[Given records — start]

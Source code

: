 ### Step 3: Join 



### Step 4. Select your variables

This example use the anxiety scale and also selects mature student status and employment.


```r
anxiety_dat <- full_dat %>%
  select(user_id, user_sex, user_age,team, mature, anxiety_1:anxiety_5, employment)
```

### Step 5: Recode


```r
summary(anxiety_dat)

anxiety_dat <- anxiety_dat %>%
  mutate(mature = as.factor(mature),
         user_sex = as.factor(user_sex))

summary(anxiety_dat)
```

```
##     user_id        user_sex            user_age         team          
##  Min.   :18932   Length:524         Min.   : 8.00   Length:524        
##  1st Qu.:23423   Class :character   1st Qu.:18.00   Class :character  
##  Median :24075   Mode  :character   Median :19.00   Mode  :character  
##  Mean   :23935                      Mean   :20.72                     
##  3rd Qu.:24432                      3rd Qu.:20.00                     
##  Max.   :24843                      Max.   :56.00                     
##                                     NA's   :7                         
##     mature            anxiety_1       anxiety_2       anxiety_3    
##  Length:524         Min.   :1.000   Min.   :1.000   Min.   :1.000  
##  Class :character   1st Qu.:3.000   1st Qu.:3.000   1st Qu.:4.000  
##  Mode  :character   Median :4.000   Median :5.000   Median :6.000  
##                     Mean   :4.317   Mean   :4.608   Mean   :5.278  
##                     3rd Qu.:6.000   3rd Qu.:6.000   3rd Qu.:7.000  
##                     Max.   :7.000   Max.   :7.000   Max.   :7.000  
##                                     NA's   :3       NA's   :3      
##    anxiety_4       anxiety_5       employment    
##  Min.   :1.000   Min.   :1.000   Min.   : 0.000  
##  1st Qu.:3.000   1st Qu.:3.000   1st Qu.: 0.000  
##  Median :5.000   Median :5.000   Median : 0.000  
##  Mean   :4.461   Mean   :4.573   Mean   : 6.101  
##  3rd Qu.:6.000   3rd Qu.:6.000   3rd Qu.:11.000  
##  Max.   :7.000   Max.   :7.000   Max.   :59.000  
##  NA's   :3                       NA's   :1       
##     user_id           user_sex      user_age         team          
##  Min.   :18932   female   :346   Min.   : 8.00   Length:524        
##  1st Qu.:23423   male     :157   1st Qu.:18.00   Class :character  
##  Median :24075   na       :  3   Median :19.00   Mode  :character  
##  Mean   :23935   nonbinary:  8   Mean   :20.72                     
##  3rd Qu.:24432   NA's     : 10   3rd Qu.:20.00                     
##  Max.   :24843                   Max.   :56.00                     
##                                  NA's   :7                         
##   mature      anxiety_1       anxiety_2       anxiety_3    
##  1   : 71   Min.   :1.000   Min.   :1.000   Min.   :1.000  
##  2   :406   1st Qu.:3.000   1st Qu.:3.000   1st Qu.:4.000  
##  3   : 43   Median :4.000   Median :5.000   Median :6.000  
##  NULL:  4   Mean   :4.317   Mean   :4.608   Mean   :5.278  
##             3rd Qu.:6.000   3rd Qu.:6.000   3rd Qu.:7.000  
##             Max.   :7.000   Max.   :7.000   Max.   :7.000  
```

[Given records — finish]
[Given records — start]

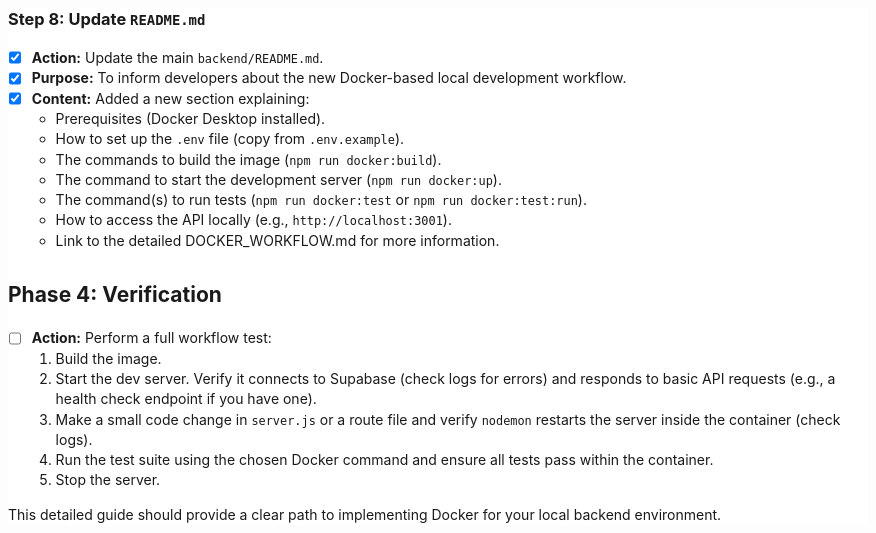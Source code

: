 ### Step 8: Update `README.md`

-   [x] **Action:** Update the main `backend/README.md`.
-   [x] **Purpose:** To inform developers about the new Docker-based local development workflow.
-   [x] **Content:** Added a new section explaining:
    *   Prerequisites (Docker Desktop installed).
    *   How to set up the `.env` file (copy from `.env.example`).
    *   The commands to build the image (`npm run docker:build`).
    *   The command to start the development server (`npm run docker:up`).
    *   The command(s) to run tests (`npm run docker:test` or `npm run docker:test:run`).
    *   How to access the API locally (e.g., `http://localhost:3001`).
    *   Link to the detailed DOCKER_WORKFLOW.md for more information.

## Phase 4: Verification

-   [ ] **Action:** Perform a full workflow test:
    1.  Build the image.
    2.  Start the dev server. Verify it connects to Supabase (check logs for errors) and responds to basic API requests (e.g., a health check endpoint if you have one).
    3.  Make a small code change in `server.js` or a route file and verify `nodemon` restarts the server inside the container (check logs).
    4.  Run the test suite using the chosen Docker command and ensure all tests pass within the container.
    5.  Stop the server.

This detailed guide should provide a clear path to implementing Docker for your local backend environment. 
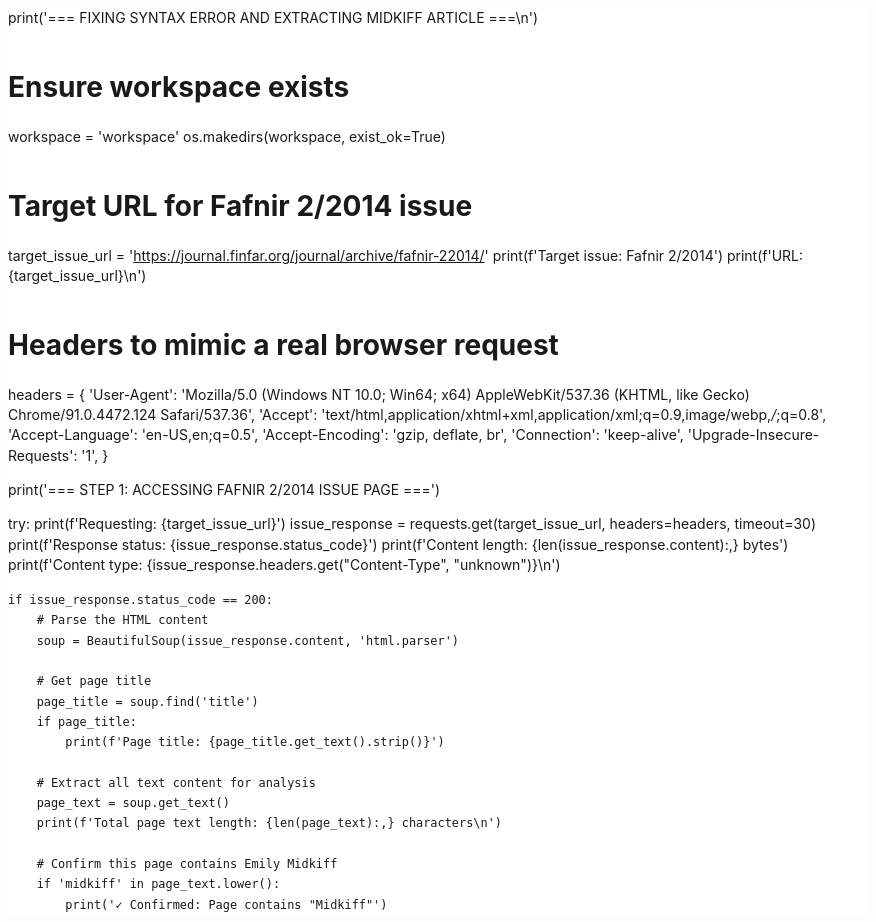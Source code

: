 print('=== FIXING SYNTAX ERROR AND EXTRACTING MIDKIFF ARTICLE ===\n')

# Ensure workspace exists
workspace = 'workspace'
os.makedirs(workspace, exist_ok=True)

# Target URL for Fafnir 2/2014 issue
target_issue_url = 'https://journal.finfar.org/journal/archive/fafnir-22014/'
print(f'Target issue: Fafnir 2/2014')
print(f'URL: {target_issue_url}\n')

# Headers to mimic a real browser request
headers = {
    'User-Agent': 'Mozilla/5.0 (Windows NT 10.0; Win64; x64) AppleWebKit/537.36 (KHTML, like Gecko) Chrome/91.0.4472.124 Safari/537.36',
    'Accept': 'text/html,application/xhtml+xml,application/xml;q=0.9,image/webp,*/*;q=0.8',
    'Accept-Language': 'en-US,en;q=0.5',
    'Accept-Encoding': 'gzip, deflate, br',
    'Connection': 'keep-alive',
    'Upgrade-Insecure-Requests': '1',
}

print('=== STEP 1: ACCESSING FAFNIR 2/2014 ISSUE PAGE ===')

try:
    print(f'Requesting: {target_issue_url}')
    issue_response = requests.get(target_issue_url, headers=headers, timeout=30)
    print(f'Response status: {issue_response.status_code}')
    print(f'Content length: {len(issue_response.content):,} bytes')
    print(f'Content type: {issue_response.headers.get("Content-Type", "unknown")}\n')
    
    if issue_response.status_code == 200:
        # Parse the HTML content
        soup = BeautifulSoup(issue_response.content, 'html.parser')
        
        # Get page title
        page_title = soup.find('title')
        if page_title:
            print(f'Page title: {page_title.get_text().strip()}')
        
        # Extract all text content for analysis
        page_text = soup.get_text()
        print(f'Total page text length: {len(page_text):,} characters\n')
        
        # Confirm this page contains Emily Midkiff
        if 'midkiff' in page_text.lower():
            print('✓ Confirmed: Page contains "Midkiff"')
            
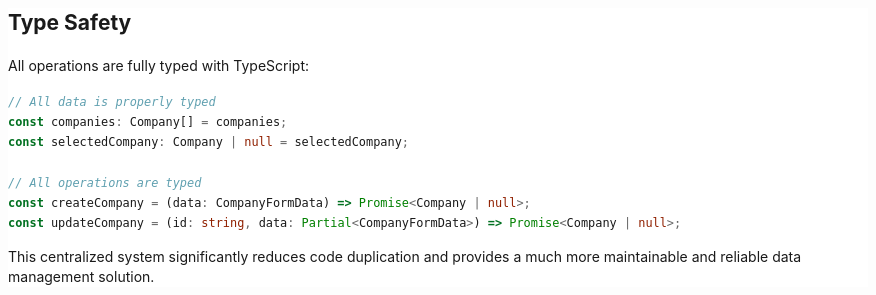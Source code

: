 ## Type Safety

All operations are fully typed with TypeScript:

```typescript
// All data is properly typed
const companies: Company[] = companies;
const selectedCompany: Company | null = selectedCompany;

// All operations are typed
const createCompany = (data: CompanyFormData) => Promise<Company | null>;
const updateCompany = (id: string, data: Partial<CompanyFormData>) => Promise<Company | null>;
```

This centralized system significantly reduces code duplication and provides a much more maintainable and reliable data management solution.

[Given records — finish]
[Given records — start]

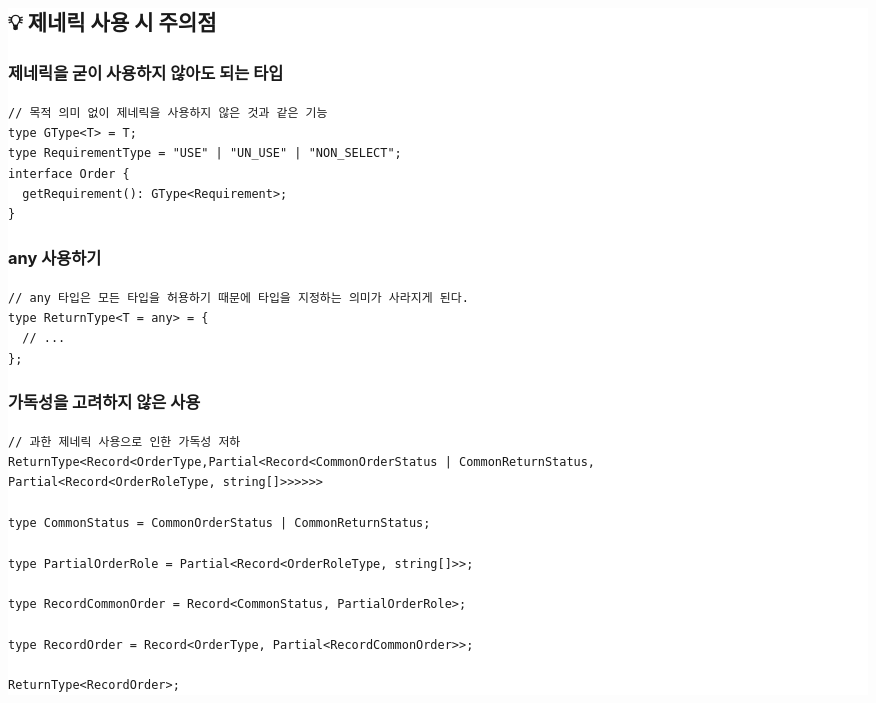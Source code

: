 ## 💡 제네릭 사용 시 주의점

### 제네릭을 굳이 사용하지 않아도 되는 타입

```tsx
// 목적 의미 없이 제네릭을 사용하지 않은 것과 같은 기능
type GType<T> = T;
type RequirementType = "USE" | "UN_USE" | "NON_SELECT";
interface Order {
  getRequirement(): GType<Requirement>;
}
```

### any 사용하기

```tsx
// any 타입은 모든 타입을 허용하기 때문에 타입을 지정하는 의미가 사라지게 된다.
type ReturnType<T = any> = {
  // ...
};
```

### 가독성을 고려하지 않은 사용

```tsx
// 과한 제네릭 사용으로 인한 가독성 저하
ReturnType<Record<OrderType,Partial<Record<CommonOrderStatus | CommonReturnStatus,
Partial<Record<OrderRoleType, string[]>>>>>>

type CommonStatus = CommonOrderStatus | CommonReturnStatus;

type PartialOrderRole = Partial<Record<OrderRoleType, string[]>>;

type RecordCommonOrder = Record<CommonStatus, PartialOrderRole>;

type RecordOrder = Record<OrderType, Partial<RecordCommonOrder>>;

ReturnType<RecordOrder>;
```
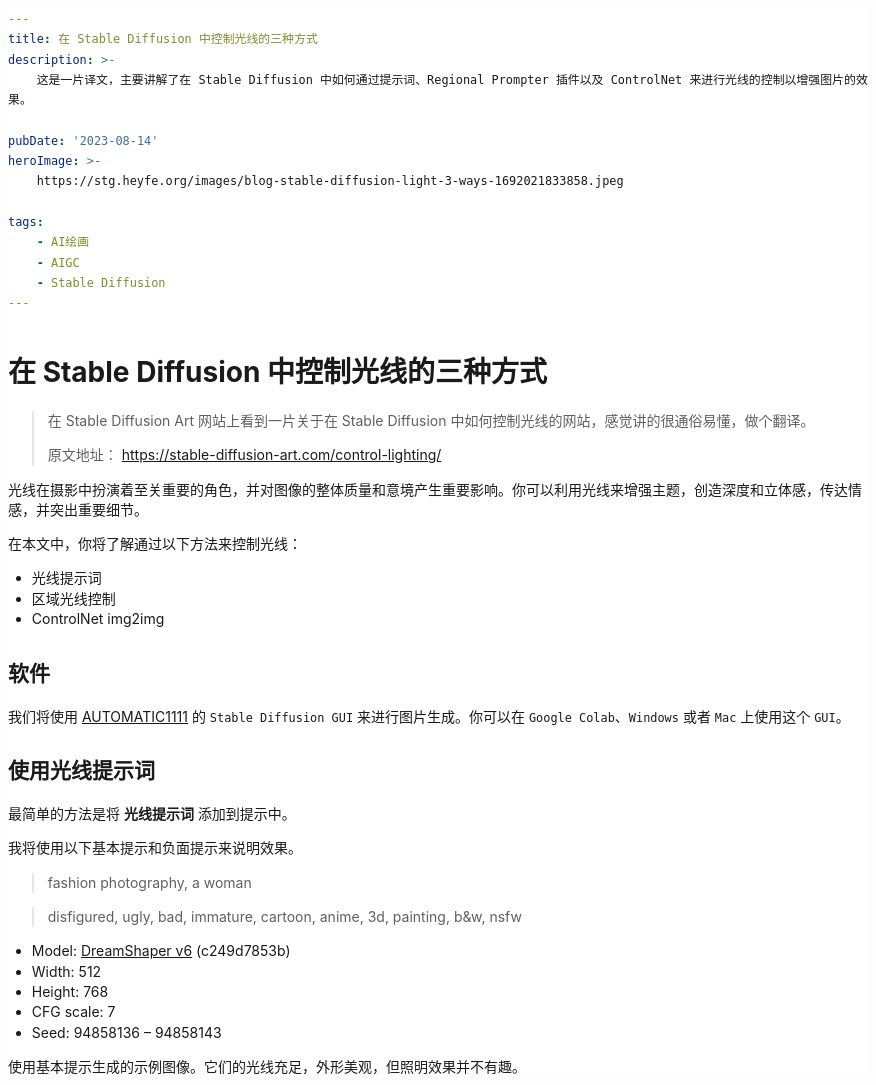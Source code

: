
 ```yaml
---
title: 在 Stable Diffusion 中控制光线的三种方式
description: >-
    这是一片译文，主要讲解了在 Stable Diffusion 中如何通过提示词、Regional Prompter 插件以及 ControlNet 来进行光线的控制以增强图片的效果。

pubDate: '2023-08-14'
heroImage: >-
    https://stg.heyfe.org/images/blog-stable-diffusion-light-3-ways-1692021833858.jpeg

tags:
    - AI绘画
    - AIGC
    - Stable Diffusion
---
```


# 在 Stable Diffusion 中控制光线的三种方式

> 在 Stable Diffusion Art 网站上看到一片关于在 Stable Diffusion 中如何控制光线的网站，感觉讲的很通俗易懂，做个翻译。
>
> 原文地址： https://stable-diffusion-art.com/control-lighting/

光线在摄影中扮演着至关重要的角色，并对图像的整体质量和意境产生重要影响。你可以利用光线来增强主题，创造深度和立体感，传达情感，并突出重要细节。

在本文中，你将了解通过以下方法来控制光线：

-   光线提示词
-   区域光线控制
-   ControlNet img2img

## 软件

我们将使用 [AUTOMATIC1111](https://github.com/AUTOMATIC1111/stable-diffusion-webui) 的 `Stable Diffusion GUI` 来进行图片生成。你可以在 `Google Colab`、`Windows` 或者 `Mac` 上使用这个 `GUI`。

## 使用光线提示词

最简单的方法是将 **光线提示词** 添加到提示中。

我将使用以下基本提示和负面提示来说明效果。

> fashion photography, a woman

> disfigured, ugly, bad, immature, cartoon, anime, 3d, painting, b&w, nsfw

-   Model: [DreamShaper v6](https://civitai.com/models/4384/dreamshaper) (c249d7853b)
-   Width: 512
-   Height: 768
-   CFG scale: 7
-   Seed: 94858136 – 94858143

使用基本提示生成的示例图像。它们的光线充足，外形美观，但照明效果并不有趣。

[Given records — finish]

* [What to work on] Work through the entries, filtering for the string "file", and copy each line that holds it.

* [Completed task]
    *   How to set up the `.env` file (copy from `.env.example`).
    3.  Make a small code change in `server.js` or a route file and verify `nodemon` restarts the server inside the container (check logs).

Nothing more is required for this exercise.